Task inputs START
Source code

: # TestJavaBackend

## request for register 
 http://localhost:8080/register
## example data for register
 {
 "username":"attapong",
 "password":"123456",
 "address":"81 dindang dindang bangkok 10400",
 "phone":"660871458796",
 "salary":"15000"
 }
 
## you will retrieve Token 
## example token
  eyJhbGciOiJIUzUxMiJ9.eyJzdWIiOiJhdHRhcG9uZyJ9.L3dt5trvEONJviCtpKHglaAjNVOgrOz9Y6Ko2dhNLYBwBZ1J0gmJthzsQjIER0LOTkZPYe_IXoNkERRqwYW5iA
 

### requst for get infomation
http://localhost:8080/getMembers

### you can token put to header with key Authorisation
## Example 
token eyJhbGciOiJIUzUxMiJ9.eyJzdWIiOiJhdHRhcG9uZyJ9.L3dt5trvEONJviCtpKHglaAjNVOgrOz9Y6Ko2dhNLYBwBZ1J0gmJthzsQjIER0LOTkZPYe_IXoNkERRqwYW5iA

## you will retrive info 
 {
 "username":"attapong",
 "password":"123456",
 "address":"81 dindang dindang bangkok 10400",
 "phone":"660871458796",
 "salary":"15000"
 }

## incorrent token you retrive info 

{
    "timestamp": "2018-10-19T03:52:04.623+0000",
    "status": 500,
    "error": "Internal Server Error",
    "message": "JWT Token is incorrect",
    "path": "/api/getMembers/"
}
Task inputs END
* Aim of the task *
Which lines of the data include the string "http"? Find them and copy each one.

* Exercise result *
 http://localhost:8080/register
http://localhost:8080/getMembers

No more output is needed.